Who needs tomorrow... A 30 year retrospective

The Orchids

par Jérôme Florio le 09/12/2017

Note: 8.0     

Trajectoire attachante que celle de The Orchids. Le groupe écossais formé en 1985 à Penilee reste indissociable du label Sarah Records, qu'il a accompagné du berceau à la tombe (1987-1995). Loin d'être aussi fragiles que leur patronyme et leur musique le suggèrent, The Orchids ont résisté au temps : après une éclipse de plus de dix ans, ils sont réapparus en 2007 et demeurent en activité jusqu'à ce jour. La présente "anthologie" fête leurs trente ans d'existence.

On y trouve tout d'abord une sélection chronologique de leurs enregistrements (1er cd) puis un itinéraire bis de singles, demos et autres raretés (2ème cd). Cette approche certes basique a le mérite de faire ressortir une constante dans leur production, au travers des modes musicales dont on trouvera des traces éparses, finement digérées : écrire la meilleure chanson pop possible.

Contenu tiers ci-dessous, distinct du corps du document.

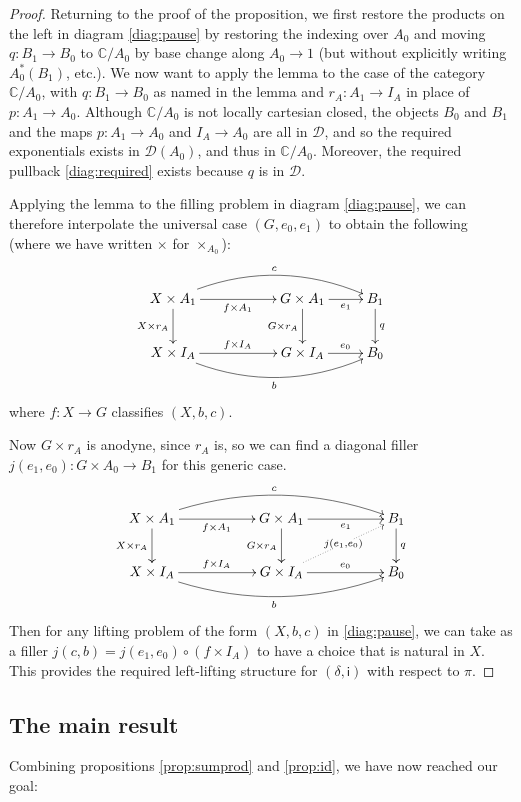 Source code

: \documentclass[12pt]{article}
\newcommand{\C}{\ensuremath{\mathbb{C}}}
\newcommand{\D}{\ensuremath{\mathcal{D}}}
\newcommand{\iy}{\mathsf{i}}
\theoremstyle{definition}
\begin{document}
\begin{proof}
Returning to the proof of the proposition, we first restore the products on the left in diagram \eqref{diag:pause} by restoring the indexing over $A_0$ and moving $q : B_1\to B_0$ to $\C/A_0$ by base change along $A_0\to 1$ (but without explicitly writing $A_0^*(B_1)$, etc.).   We now want to apply the lemma to the case of the category $\C/A_0$, with $q: B_1\to B_0$ as named in the lemma and $r_A : A_1 \to I_A$ in place of $p: A_1 \to A_0$.  Although $\C/A_0$ is not locally cartesian closed, the objects $B_0$ and $B_1$ and the maps $p:A_1 \to A_0$ and $I_A\to A_0$ are all in \D, and so the required exponentials exists in $\D(A_0)$, and thus in $\C/A_0$.  Moreover, the required pullback \eqref{diag:required} exists because $q$ is in \D.

Applying the lemma to the filling problem in diagram \eqref{diag:pause}, we can therefore interpolate the universal case $(G, e_0, e_1)$ to obtain the following (where we have written $\times$ for $\times_{A_0}$):
\[
\xymatrix{
X\times A_1 \ar@/^4ex /[rrr]^{c} \ar[d]_{X\times r_A} \ar[rr]_{f\times A_1} &
					& G\times A_1 \ar[d]_{G\times r_A} \ar[r]_-{e_1} & B_1 \ar[d]^{q} \\
X\times I_A   \ar@/_4ex /[rrr]_{b} \ar[rr]^{f\times I_A} &
					& G\times I_A   \ar[r]^-{e_0} & B_0
}
\]
where $f : X \to G$ classifies $(X,b,c)$.

Now $G\times r_A$ is anodyne, since $r_A$ is, so we can find a diagonal filler 
$j(e_1,e_0): G\times A_0 \to B_1$ for  this generic case.  
\[
\xymatrix{
X\times A_1 \ar@/^4ex /[rrrr]^{c} \ar[d]_{X\times r_A} \ar[rr]_{f\times A_1} &
					& G\times A_1 \ar[d]_{G\times r_A} \ar[rr]_-{e_1} && B_1 \ar[d]^{q} \\
X\times I_A   \ar@/_4ex /[rrrr]_{b} \ar[rr]^{f\times I_A} &
					& G\times I_A   \ar[rr]^-{e_0} \ar@{.>}[rru]|-{j(e_1,e_0)} && B_0
}
\] 
Then for any  lifting problem of the form $(X, b, c)$ in \eqref{diag:pause}, we can  take as a filler $j(c,b) = j(e_1,e_0)\circ (f\times I_A)$ to have a  choice that is natural in $X$.  This provides the required left-lifting structure for $(\delta, \iy)$ with respect to $\pi$.
\end{proof}

\subsection{The main result}


Combining propositions \ref{prop:sumprod} and \ref{prop:id}, we have now reached our goal:
\end{document}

Les premières traces discographiques des Orchids sont une salve de singles urgents, au son jeune et maigrelet, naturellement indépendants, qui ne seront pas repris sur le premier Lp (éthique Sarah Records oblige, par respect pour le porte-monnaie des acheteurs). On pense aux débuts d'un autre groupe écossais qui a quasiment pris le relais, Belle & Sebastian. Dans un premier temps The Orchids sonnent comme un groupe à guitares : cristallines comme chez Felt ("Apologies", une face B), et même noisy ("What will we do next")."Defy the law" associe avec facilité mélodie pop, le chant d'une douceur inaltérable de James Hackett et des claviers échappés de l'ère glaciaire new wave. Les titres tirés du premier Lp "Lyceum" (1989) ont un son plus rond mais creusent le même sillon ("It's only obvious"), tout en rappelant les premiers singles ("Caveman").
Dans l'intervalle qui précède la parution du LP "Unholy soul" (1991),"Something for the longing" prend en compte le son du moment mais à la manière du groupe : en sourdine, comme un lointain écho de ce qui se trame à Madchester (sic). De quoi faire passer les Happy Mondays et autres Charlatans pour des rustres finis – ce qu'ils étaient probablement par ailleurs. "Long drawn sunday night" a un pied sur le dance floor et l'autre dans le confinement d'une chambre d'adolescent, "Peaches" avec la voix de Pauline Hynds Bari est un hymne heureux et solaire.
"Obsession #1" ouvre le dernier Lp du groupe sur cette période, "Striving for the lazy perfection" (1994) : un disque varié, presque une somme de l'esthétique des Orchids, à la fois synthétique (des fausses cordes) et organique (les guitares tordues par les effets). "A kind of eden" est totalement sirupeuse mais les Orchids la transfigurent en manifeste, une sorte de lâcher-prise total avec le monde réel. Le son est assez bizarre, à la fois lo-fi et chaleureux. La voix de Pauline est par moments sous-mixée et à d'autres porte avec assurance la chanson, pour un résultat qui laisse l'impression d'un titre à la Dionne Warwick / Burt Bacharach. "Striving for the lazy perfection" bascule totalement dans l'électro dansante, cependant atténuée par la voix blanche, presque atone, de Hackett.
Le label Sarah Records met la clé sous le paillasson en 1995. Saut temporel au 21e siècle pour les trois disques du retour, parus entre 2007 et 2014. "Another saturday night" tient bon la barre d'une pop à guitares dynamique.  Les extraits de "The lost star" (Lp, 2010) paraissent au contraire un peu engourdis, même si les cordes de "The girl and the soldier" sont joliment arrangées. Le groove de "She's my girl" et "The way that you move" n'est pas très prenant, la production sonne années 90 (on pense à "A girl like you" d'Edwyn Collins). Les guitares reprennent le dessus sur "Beatitude #9" (2014) ("Hey ! Sometimes", "Something's going on").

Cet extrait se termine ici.